ASSIGNMENT ▸
All lines of the entries with "arguments" in them must be listed.

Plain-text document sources
-----
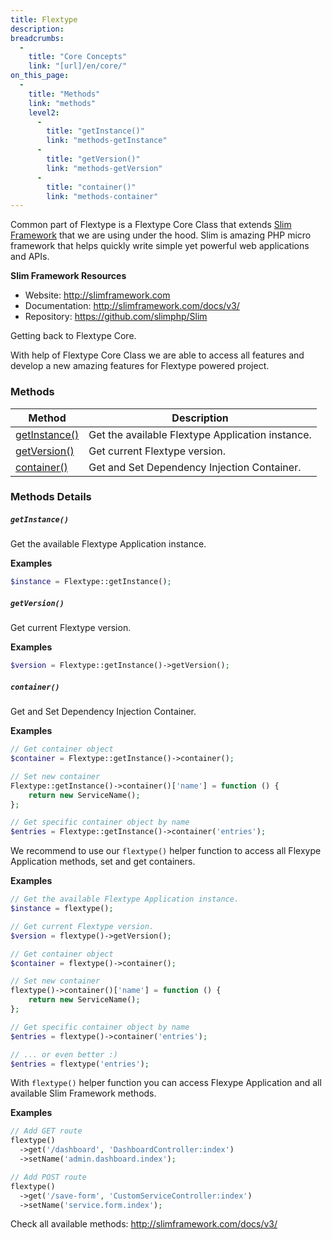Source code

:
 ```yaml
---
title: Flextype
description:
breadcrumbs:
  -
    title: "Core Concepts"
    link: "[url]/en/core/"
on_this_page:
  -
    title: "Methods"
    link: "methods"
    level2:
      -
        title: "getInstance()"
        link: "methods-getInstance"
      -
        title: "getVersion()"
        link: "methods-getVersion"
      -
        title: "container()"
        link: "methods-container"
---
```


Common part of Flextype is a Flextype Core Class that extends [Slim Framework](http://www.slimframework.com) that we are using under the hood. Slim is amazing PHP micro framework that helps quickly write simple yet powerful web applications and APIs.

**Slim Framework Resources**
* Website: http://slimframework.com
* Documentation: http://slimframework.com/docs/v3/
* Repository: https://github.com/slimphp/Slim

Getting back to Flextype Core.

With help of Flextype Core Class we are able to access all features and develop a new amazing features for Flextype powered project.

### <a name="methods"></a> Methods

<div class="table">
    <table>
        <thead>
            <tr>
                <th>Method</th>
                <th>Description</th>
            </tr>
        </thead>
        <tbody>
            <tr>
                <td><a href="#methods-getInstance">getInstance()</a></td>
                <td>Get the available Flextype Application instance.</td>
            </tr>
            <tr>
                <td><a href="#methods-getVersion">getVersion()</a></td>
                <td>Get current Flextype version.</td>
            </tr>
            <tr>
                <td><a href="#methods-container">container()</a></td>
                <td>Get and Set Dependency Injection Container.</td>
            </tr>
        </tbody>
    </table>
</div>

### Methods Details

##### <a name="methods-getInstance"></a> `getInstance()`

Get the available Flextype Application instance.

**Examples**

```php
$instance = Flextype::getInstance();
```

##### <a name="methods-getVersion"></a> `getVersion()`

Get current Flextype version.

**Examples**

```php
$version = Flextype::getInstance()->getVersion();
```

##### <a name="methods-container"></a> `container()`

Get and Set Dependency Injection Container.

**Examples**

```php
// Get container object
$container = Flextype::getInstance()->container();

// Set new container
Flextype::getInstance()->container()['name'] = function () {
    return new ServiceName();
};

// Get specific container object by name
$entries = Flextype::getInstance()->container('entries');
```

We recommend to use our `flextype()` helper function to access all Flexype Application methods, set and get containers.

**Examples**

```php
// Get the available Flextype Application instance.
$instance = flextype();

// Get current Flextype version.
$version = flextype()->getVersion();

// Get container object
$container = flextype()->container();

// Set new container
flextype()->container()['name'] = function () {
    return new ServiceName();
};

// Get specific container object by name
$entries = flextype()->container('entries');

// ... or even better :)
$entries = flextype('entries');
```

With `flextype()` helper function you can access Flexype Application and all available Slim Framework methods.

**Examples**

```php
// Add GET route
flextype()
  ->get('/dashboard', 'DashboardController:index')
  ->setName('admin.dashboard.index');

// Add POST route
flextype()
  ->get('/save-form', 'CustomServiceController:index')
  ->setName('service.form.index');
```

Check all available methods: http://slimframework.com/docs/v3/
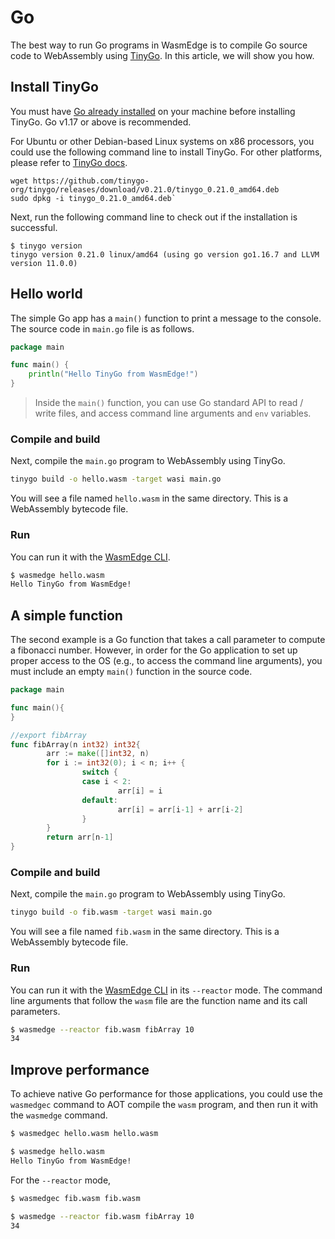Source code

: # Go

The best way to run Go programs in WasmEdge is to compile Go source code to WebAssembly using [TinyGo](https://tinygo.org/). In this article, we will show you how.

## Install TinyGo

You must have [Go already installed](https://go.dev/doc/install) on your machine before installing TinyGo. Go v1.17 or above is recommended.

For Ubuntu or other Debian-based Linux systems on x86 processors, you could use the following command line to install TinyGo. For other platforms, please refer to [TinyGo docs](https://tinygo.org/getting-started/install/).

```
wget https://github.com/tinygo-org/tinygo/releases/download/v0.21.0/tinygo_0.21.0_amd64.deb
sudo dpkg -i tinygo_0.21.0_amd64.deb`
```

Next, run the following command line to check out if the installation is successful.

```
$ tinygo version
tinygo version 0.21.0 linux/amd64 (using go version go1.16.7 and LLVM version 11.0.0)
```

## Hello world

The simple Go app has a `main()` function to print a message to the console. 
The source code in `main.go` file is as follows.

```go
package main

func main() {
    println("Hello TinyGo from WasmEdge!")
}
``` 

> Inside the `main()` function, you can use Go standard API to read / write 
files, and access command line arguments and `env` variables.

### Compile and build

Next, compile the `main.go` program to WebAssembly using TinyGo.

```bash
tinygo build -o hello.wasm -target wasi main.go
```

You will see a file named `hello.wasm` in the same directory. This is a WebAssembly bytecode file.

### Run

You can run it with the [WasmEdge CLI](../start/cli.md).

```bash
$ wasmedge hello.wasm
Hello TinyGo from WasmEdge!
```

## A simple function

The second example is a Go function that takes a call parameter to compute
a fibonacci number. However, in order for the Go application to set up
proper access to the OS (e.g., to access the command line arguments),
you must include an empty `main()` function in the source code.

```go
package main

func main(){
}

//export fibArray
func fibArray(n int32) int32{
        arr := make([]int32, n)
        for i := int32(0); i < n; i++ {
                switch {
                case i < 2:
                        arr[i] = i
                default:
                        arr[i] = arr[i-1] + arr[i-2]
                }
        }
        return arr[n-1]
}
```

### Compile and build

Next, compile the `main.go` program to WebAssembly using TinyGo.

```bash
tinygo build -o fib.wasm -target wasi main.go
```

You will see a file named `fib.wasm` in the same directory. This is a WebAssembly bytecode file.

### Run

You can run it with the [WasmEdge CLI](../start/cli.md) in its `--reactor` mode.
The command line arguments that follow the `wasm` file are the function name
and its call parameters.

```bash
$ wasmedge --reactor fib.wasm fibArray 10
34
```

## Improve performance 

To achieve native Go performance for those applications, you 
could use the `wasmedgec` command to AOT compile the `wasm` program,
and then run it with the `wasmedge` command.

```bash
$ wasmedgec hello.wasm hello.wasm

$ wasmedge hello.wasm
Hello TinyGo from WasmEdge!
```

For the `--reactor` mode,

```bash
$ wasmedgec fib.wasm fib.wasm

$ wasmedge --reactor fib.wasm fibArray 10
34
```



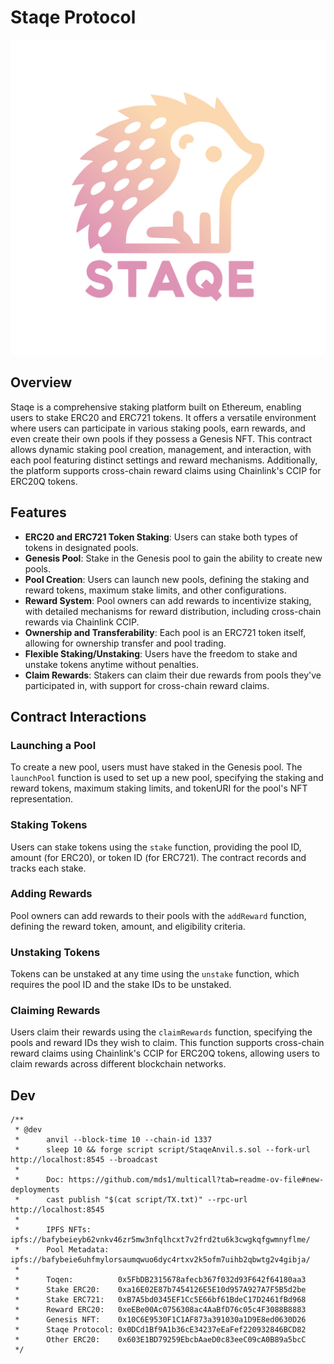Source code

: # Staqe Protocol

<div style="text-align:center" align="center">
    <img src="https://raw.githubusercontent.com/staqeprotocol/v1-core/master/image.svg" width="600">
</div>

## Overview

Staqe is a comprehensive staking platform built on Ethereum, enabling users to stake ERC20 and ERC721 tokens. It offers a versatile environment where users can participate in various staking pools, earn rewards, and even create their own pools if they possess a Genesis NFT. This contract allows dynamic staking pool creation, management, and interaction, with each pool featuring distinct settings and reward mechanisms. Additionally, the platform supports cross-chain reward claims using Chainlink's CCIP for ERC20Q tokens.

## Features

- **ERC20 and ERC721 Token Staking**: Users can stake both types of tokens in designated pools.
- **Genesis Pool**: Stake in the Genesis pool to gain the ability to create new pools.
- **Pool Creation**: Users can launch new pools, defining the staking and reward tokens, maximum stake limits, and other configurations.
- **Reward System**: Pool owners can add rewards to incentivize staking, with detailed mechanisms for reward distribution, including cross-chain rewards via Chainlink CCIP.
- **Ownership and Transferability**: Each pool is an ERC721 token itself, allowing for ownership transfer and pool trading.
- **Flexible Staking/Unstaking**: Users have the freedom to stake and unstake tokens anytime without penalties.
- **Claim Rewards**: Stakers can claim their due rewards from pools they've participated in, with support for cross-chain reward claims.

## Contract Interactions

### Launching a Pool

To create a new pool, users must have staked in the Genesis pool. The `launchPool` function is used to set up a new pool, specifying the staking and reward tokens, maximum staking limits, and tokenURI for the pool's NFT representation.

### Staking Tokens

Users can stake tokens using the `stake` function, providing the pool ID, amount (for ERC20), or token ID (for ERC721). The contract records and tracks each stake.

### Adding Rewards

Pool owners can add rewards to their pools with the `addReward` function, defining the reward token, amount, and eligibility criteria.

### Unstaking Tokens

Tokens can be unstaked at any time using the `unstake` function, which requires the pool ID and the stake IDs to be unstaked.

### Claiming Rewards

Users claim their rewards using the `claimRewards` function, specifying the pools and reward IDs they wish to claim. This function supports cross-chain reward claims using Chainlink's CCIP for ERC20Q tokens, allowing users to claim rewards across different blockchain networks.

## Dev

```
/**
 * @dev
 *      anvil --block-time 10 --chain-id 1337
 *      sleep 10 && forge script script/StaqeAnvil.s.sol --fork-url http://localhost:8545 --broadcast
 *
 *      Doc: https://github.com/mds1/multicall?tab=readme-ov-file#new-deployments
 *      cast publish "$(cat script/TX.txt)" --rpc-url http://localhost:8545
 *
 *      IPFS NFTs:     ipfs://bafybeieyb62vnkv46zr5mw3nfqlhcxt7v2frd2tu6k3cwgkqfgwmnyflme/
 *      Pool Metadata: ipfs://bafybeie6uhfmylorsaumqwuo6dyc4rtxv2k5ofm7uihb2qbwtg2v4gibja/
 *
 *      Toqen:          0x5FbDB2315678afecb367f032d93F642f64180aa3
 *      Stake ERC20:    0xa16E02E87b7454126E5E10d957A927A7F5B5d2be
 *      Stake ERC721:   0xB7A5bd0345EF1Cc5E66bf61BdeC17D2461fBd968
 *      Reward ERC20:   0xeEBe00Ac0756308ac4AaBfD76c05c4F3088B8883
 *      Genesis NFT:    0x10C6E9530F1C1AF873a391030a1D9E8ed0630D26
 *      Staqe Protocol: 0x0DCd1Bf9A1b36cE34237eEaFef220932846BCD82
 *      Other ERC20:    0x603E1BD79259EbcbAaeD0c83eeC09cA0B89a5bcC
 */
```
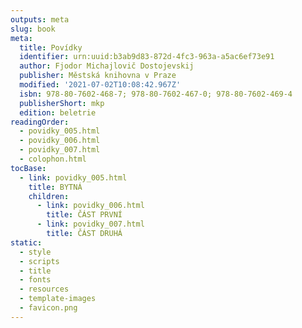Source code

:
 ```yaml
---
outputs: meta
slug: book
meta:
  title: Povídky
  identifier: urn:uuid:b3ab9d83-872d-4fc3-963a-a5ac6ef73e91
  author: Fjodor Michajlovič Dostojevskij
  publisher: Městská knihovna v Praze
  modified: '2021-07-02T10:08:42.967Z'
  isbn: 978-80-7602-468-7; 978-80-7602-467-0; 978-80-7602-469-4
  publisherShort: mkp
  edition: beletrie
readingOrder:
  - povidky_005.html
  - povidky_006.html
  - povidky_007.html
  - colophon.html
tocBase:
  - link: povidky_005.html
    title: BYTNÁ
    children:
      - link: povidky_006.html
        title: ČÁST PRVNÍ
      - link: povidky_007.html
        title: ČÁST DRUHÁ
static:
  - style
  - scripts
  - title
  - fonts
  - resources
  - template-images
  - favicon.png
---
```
-----
ANSWER ▸
files, and access command line arguments and `env` variables.
proper access to the OS (e.g., to access the command line arguments),
The command line arguments that follow the `wasm` file are the function name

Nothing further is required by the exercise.